Detenerse en estos fragmentos permite extraer la conclusión de que dos elementos esenciales de la práctica de la jardinería, como son poda y cerca, no aparecen en estas obras más o menos recientes. Clément ha dicho bastantes cosas sobre la cuestión de la poda con su noción de «jardín en movimiento» y Jarman ha neutralizado los límites materiales de su jardín de piedras. Tal como se ha mencionado ya, esos límites tienden a fundirse con el horizonte o con aquellos lugares monstruosos que lo circundan; el mar, la central nuclear, y más allá el cielo (Beruete 319). [10] Qué ha sido lo que a algunos botánicos y paisajistas ha hecho reflexionar acerca de que un espacio puede ser gestionado de otro modo. La modernidad se ha retrasado bastantes años en desactivar ese ver la naturaleza como un material plástico pleno de pasividad.
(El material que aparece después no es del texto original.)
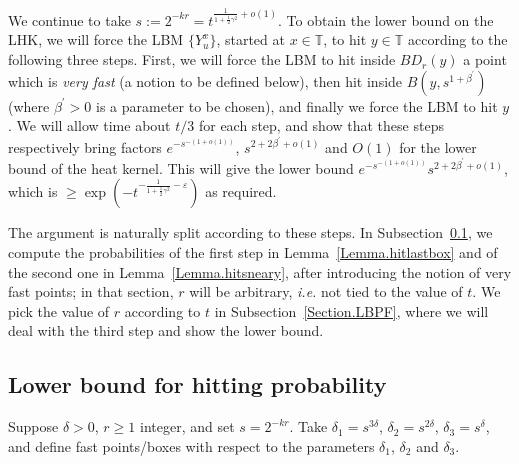 \documentclass[11pt]{article}
\theoremstyle{definition}
\def \b {\beta}
\def \e {\varepsilon}
\def \d {\delta}
\def \T {{\mathbb{T}}}
\begin{document}
We continue to take
$s := 2^{-kr} = t^{\frac 1 {1 + \frac 1 2 \gamma^2}  + o (1)}$. To obtain the
lower bound on the LHK, we will force the LBM
$\{ Y^x_u \}$, started at $x\in \T$, to hit $y\in \T$
according to the following three steps. First, we will force the LBM
to hit inside $BD_r (y)$ a point which is \textit{very fast} (a notion to be defined below), then hit inside $B(y, s^{1 + \b^\prime})$
(where $\b^\prime > 0$ is a parameter to be chosen), and finally we force the LBM to
hit $y$.
We will allow time about $t/3$ for each step,
and show that these steps respectively bring factors
$e^{-s^{- (1+o(1))}}$, $s^{2 + 2 \b^\prime + o(1)}$ and $O(1)$
for the lower bound of the heat kernel. This will give the
lower bound $e^{ - s^{- (1+o(1))} } s^{2 + 2 \b^\prime + o(1)} $,
which is $\ge \exp ( - t^{- \frac 1 { 1 + \frac 1 2 \gamma^2 }  - \e } )$
as required.

The argument is naturally split according to these steps.
In Subsection~\ref{Section.LBHP}, we compute the probabilities of the
first step in Lemma~\ref{Lemma.hitlastbox} and of
the second one in Lemma~\ref{Lemma.hitsneary}, after introducing the notion
of very fast points; in that section, $r$
will be arbitrary, {\em i.e.} not tied to the value of $t$.
We pick the value of $r$ according to $t$ in Subsection~\ref{Section.LBPF},
where we will deal with the third step and show the lower bound.



\subsection{Lower bound for hitting probability} \label{Section.LBHP}

Suppose $\d > 0$, $r \ge 1$ integer, and set
 $s=2^{-kr}$.
 Take $\d_1 = s^{ 3 \delta}$, $\d_2 = s^{2 \delta}$, $\d_3 = s^{\delta}$,
 and define fast points/boxes with respect to the parameters
 $\d_1$, $\d_2$ and $\d_3$.
\end{document}
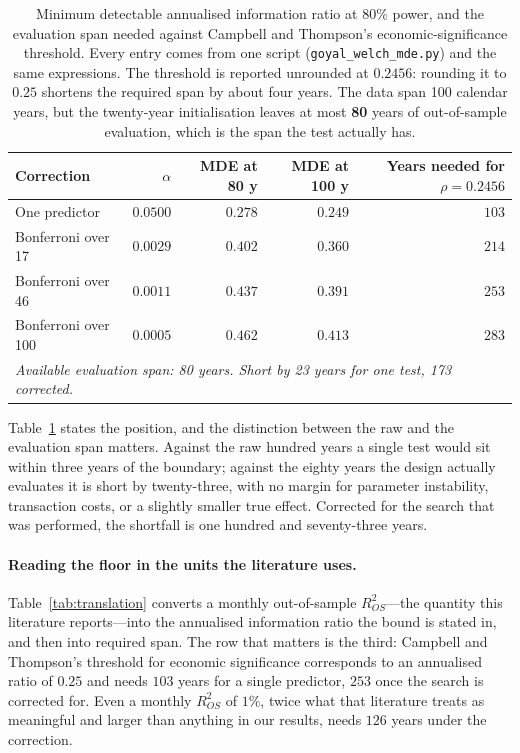 \documentclass{article}
\theoremstyle{plain}
\theoremstyle{definition}
\newcommand{\rsq}{R^2_{OS}}
\begin{document}
\begin{table}[t]
  \centering
  \caption{Minimum detectable annualised information ratio at $80\%$ power, and the evaluation
  span needed against Campbell and Thompson's economic-significance threshold. Every entry comes
  from one script (\texttt{goyal\_welch\_mde.py}) and the same expressions. The threshold is
  reported unrounded at $0.2456$: rounding it to $0.25$ shortens the required span by about four
  years. The data span 100 calendar years, but the twenty-year initialisation leaves at most
  \textbf{80} years of out-of-sample evaluation, which is the span the test actually has.}
  \label{tab:floor}
  \small
  \begin{tabular}{lrrrr}
    \toprule
    Correction & $\alpha$ & MDE at 80 y & MDE at 100 y & Years needed for $\rho=0.2456$ \\
    \midrule
    One predictor                  & $0.0500$ & $0.278$ & $0.249$ & $103$ \\
    Bonferroni over 17 \citep{welch2008} & $0.0029$ & $0.402$ & $0.360$ & $214$ \\
    Bonferroni over 46 \citep{goyal2024} & $0.0011$ & $0.437$ & $0.391$ & $253$ \\
    Bonferroni over 100            & $0.0005$ & $0.462$ & $0.413$ & $283$ \\
    \midrule
    \multicolumn{5}{l}{\emph{Available evaluation span: 80 years. Short by 23 years for one
    test, 173 corrected.}} \\
    \bottomrule
  \end{tabular}
\end{table}

Table~\ref{tab:floor} states the position, and the distinction between the raw and the
evaluation span matters. Against the raw hundred years a single test would sit within three
years of the boundary; against the eighty years the design actually evaluates it is short by
twenty-three, with no margin for parameter instability, transaction costs, or a slightly
smaller true effect. Corrected for the search that was performed, the shortfall is one hundred
and seventy-three years.


\paragraph{Reading the floor in the units the literature uses.} Table~\ref{tab:translation}
converts a monthly out-of-sample $\rsq$---the quantity this literature reports---into the
annualised information ratio the bound is stated in, and then into required span. The row that
matters is the third: Campbell and Thompson's threshold for economic significance corresponds
to an annualised ratio of $0.25$ and needs $103$ years for a single predictor, $253$ once the
search is corrected for. Even a monthly $\rsq$ of $1\%$, twice what that literature treats as
meaningful and larger than anything in our results, needs $126$ years under the correction.
\end{document}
Querría referirme, en último lugar, a dos elementos ya mencionados y, tal vez, exponerlos interrelacionados. Laisse de mer en la construcción del jardín jarmaniano pero también recurrencia en sus trabajos de cine, por ejemplo en The Garden. Y concebir la idea de naturaleza en un film como Sebastiane desde puntos de vista alternativos. Naturaleza es un elemento que identifica mar, playas, restos geológicos pero que también es su negación, pues de inmediato el deslizamiento hacia esas zonas de artificiosidad reaparece. Nada indica que se deba o pueda salir de esa permanente contaminación de objetos. El caso de Sebastiane me parece muy interesante por la incursión en esa realidad mística poblada de elementos paganos llena de simbologías cristianas pero que aparecen a medio desarrollo como en una nebulosa. ¿En qué clase de entorno natural caminan estos personajes? Un espacio tan alineado con los elementos de su mundo cultural pero donde es difícil encontrar las zonas en que empieza la cultura y queda atrás la naturaleza. Se trata de capas finísimas unidas y sobresaturadas.

La escena de Sebastiane que me conduce a pensar todas estas relaciones es la de Sebastián y Justino tomando sol en una roca, mientras mantienen el siguiente diálogo:

[Sebastiane dormita al sol y Justino a su lado está en pose de pensador y mira hacia las aguas claras-verdosas][Sebastián]¿Qué es lo que estás viendo, Justino?/[Justino] Una concha preciosa. ¡Mira! Una concha con una perla./[Sebastián] ¿Puedes alcanzarla? [Sin dudarlo un segundo Justino se pone de pie y se lanza al agua en clavada y, a los pocos segundos, reaparece con el premio. Se la da a su amigo y luego se va dando una sucesión de pases de mano en que ambos escuchan con la caracola pegada a la oreja lo que el atractivo objeto del mar tiene para susurrar]/ [Justino] Toma, Sebastiane. Es para ti./¿Qué es lo que se oye?/ [Sebastián] Oigo suspirar a los viejos dioses, ¿y tú?/ [Justino] Nada. ¡Espera! Una gaviota que grita en una gran tempestad./ Oigo tu nombre, Sebastiane. ¡Sebastiane! ¡Dilectísimo Sebastiane! Toma, escucha./[Sebastián] Oigo un canto tan hermoso como el del ruiseñor. Escucha. Me recuerda a mi infancia y a viejas voces medio olvidadas./ [Justino] Oigo… Ahora es una nana con gaviotas que gritan cada vez más fuerte. [La escena concluye con la caracola de forma cónica sostenida por Sebastián apuntando hacia el cielo blanco]. (Sebastiane 59’41'')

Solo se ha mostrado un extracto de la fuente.